Because that mention of her students not knowing right from wrong assumes their definition of wrong is the same as hers. Which it is very clearly is not. These young people grow up in a culture where lies are woven into the fabric of their lives. From a personal level, in what they cannot do to the awareness of being monitored at all times, and from a cultural point of view in the lies they may or may not be aware their teachers and their regime tells them. Their ease of lying, and the fact that their peers don’t blink an eye when it happens, and even join in and show very clearly that in North Korea, telling a lie is not wrong. In fact, it may even be a good thing. From the many examples Kim cites, I began to form a theory that perhaps lying is an acceptable, even desirable, way of saving face, of being considerate towards others. Of telling another person what you and they might desire to be the truth in this monotone culture with almost no capacity for surprise and delight, but with the mutual understanding that it may not be.

And the reason that the truth is so malleable lies in many ways with the personality cult that worships three people: Kim Il-sung, Kim Jong-il, and Kim Jong-un. The three men who have led North Korea since 1948 are like gods this country, their pictures everywhere, everything that happens is given to people by the generosity of the currently living leader and everyone wears a pin with his image. I remember watching the news when Kim Jong-Il died and wondering at the images of hysterically sobbing North Koreans. I could understand grief at losing a leader, had experienced it when Pierre Elliott Trudeau and Jack Layton died, but not this level of abject devastation. Without You There Is No Us made me understand the reaction.
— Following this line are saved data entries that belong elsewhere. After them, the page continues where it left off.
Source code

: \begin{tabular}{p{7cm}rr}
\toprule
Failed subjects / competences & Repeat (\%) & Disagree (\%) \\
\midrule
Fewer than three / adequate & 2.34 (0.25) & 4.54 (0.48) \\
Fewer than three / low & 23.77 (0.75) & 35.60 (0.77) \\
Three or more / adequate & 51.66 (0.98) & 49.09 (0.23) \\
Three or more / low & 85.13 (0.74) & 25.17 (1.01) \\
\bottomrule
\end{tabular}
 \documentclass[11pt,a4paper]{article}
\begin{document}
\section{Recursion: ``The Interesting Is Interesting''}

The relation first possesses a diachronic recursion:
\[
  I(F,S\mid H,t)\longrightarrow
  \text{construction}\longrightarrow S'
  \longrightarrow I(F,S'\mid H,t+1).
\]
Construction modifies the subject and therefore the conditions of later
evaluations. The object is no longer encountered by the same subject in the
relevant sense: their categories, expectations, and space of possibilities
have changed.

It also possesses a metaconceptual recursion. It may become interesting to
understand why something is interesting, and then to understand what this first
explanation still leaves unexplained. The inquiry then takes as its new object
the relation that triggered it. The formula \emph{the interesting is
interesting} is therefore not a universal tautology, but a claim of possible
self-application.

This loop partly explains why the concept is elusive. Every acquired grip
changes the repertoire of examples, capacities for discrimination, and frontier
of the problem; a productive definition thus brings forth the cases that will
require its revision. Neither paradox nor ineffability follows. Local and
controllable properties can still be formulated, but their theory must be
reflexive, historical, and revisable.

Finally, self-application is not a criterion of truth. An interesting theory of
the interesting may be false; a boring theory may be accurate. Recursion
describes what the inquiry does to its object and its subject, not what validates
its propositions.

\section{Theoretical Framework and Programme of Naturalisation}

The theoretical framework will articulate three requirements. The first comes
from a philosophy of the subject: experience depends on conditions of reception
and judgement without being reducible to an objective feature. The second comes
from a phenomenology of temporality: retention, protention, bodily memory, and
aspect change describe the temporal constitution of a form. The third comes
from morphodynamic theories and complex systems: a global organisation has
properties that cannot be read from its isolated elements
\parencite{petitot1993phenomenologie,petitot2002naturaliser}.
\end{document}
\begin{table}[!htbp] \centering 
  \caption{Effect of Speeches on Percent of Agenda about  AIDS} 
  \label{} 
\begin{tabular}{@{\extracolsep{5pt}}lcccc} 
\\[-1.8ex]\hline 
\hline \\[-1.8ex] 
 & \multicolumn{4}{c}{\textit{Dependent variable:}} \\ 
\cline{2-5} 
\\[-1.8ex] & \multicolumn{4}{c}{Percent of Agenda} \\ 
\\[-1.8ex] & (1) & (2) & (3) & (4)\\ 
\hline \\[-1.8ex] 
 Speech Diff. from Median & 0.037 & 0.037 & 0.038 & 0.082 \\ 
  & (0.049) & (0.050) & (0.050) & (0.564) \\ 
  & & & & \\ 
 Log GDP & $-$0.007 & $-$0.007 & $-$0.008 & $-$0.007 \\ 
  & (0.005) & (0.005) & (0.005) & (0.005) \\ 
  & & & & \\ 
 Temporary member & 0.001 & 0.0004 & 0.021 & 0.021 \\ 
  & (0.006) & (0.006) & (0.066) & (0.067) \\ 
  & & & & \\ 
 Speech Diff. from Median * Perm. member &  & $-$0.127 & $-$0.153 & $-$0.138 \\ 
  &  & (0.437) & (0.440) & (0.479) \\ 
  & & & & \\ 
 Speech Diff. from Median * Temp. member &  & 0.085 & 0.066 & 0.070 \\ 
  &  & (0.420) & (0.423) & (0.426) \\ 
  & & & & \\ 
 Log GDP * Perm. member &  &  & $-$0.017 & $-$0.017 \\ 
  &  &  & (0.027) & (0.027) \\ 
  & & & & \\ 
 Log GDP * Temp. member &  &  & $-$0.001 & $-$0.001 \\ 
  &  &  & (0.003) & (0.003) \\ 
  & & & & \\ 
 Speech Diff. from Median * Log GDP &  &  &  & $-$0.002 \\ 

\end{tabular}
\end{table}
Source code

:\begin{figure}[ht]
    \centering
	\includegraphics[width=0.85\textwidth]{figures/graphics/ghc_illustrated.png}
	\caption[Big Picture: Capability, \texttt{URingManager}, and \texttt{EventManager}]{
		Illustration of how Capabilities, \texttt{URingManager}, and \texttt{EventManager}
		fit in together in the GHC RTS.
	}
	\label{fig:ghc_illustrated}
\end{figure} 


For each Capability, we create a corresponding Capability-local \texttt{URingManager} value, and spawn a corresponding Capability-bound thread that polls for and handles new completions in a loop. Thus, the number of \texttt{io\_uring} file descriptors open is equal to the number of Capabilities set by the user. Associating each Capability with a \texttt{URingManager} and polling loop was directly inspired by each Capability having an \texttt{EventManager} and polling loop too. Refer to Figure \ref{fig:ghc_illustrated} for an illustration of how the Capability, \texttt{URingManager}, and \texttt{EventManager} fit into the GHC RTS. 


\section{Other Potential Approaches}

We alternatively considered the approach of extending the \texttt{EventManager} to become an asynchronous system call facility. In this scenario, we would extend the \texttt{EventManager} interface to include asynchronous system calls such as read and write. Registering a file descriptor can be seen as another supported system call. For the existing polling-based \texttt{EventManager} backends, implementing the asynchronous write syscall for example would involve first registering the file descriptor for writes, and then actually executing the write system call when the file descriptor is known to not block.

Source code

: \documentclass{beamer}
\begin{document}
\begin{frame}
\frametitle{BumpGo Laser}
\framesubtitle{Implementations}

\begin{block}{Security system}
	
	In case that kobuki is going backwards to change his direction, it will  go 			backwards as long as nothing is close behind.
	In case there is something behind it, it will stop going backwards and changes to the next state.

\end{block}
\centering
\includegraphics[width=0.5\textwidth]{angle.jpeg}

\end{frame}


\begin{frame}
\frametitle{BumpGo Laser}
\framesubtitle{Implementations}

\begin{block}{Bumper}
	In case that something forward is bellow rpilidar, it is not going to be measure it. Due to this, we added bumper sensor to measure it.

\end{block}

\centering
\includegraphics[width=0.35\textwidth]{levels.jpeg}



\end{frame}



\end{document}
If you have ever experienced even a tinge of curiosity about North Korea, I highly recommend you get this book. Even if you’ve never given that country much of a thought, you should still read it. It gives you an understanding of a completely different culture, as well as the background of other cultures, such as Russia and China, that can help you understand those patients and some of the challenges their people face. Challenges that will affect how the rest of the world interact and collaborate with those countries.

I first heard of this book about a month ago. In a piece for the New Republic, Kim writes about how her publisher decided to sell it as a memoir and why she disagrees with that label. She wrote the book as a report of investigative journalism, using the first person as a narrative device. She said “by casting my book as personal rather than professional—by marketing me as a woman on a journey of self-discovery, rather than a reporter on a groundbreaking assignment—I was effectively being stripped of my expertise on the subject I knew best.” It’s an extremely well-written column and I shared it widely. As result, I wasn’t the only person in my social network who bought the book.

So is Kim’s book a memoir or investigative reporting? Although I’m leaning towards saying it may be a blend, with the balance going towards investigative reporting, I’m not yet ready to come down on either side. I simply haven’t read enough books that are called investigative reporting. Kim mentions a few in her New Republic essay, such as Newjack: Guarding Sing Sing and Nickel and Dimed: On (Not) Getting By in America, and I want to read them first before I can decide. That said, I am very comfortable in saying that the criticisms against the author are very clearly ridiculous and hypocritical judgments based in sexism and quite possibly racism. But that’s a story for another post.

Have you read Without You There Is No Us? What did you think?

Watch Suki Kim’s TED Talk about going undercover in North Korea 
  

Comments

woolywoman said…
I haven't read it, yet, but plan to. Nickel and Dime is a very good book.